## Requirement
Set down every record below exactly as written.
START Listed entries
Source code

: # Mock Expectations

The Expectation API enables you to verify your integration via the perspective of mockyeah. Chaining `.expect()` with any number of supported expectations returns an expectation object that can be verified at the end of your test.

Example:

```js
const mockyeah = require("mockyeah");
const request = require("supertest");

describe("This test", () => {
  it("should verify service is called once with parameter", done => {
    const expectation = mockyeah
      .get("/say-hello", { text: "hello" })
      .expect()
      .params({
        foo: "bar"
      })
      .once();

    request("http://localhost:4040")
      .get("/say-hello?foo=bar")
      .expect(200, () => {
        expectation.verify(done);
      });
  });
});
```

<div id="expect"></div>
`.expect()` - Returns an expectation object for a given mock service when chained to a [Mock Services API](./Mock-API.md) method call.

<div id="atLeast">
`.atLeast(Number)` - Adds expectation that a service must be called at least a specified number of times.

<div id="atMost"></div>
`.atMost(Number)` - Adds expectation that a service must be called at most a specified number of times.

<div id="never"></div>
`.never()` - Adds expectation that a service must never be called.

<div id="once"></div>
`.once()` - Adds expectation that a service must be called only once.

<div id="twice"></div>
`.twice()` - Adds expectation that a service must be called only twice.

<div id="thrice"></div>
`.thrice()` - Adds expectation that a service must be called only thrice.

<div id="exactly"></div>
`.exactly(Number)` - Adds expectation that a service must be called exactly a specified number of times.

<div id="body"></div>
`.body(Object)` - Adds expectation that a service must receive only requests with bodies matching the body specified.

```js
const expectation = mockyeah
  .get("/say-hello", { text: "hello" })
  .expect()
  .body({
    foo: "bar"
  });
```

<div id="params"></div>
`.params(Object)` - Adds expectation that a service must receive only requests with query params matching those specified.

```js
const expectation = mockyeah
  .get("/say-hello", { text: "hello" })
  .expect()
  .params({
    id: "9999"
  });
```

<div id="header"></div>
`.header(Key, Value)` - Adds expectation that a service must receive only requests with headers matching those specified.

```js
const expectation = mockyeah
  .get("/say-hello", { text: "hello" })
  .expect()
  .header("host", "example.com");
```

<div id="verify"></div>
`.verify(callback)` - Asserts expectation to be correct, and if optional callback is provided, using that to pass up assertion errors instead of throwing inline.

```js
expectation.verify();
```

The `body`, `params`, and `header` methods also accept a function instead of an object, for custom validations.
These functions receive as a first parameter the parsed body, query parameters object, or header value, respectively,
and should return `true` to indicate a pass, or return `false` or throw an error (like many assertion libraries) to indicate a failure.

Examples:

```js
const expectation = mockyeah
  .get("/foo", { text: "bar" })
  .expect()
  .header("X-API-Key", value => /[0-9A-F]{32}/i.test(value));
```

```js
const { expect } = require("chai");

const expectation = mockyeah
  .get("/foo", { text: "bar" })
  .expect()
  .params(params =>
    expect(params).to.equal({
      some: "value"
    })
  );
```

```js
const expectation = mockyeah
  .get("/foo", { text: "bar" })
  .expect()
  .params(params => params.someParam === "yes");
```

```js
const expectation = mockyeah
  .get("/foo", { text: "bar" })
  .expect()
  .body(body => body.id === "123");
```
END Listed entries
## Written answer
Source code

: # Mock Expectations

The Expectation API enables you to verify your integration via the perspective of mockyeah. Chaining `.expect()` with any number of supported expectations returns an expectation object that can be verified at the end of your test.

Example:

```js
const mockyeah = require("mockyeah");
const request = require("supertest");

describe("This test", () => {
  it("should verify service is called once with parameter", done => {
    const expectation = mockyeah
      .get("/say-hello", { text: "hello" })
      .expect()
      .params({
        foo: "bar"
      })
      .once();

    request("http://localhost:4040")
      .get("/say-hello?foo=bar")
      .expect(200, () => {
        expectation.verify(done);
      });
  });
});
```

<div id="expect"></div>
`.expect()` - Returns an expectation object for a given mock service when chained to a [Mock Services API](./Mock-API.md) method call.

<div id="atLeast">
`.atLeast(Number)` - Adds expectation that a service must be called at least a specified number of times.

<div id="atMost"></div>
`.atMost(Number)` - Adds expectation that a service must be called at most a specified number of times.

<div id="never"></div>
`.never()` - Adds expectation that a service must never be called.

<div id="once"></div>
`.once()` - Adds expectation that a service must be called only once.

<div id="twice"></div>
`.twice()` - Adds expectation that a service must be called only twice.

<div id="thrice"></div>
`.thrice()` - Adds expectation that a service must be called only thrice.

<div id="exactly"></div>
`.exactly(Number)` - Adds expectation that a service must be called exactly a specified number of times.

<div id="body"></div>
`.body(Object)` - Adds expectation that a service must receive only requests with bodies matching the body specified.

```js
const expectation = mockyeah
  .get("/say-hello", { text: "hello" })
  .expect()
  .body({
    foo: "bar"
  });
```

<div id="params"></div>
`.params(Object)` - Adds expectation that a service must receive only requests with query params matching those specified.

```js
const expectation = mockyeah
  .get("/say-hello", { text: "hello" })
  .expect()
  .params({
    id: "9999"
  });
```

<div id="header"></div>
`.header(Key, Value)` - Adds expectation that a service must receive only requests with headers matching those specified.

```js
const expectation = mockyeah
  .get("/say-hello", { text: "hello" })
  .expect()
  .header("host", "example.com");
```

<div id="verify"></div>
`.verify(callback)` - Asserts expectation to be correct, and if optional callback is provided, using that to pass up assertion errors instead of throwing inline.

```js
expectation.verify();
```

The `body`, `params`, and `header` methods also accept a function instead of an object, for custom validations.
These functions receive as a first parameter the parsed body, query parameters object, or header value, respectively,
and should return `true` to indicate a pass, or return `false` or throw an error (like many assertion libraries) to indicate a failure.

Examples:

```js
const expectation = mockyeah
  .get("/foo", { text: "bar" })
  .expect()
  .header("X-API-Key", value => /[0-9A-F]{32}/i.test(value));
```

```js
const { expect } = require("chai");

const expectation = mockyeah
  .get("/foo", { text: "bar" })
  .expect()
  .params(params =>
    expect(params).to.equal({
      some: "value"
    })
  );
```

```js
const expectation = mockyeah
  .get("/foo", { text: "bar" })
  .expect()
  .params(params => params.someParam === "yes");
```

```js
const expectation = mockyeah
  .get("/foo", { text: "bar" })
  .expect()
  .body(body => body.id === "123");
```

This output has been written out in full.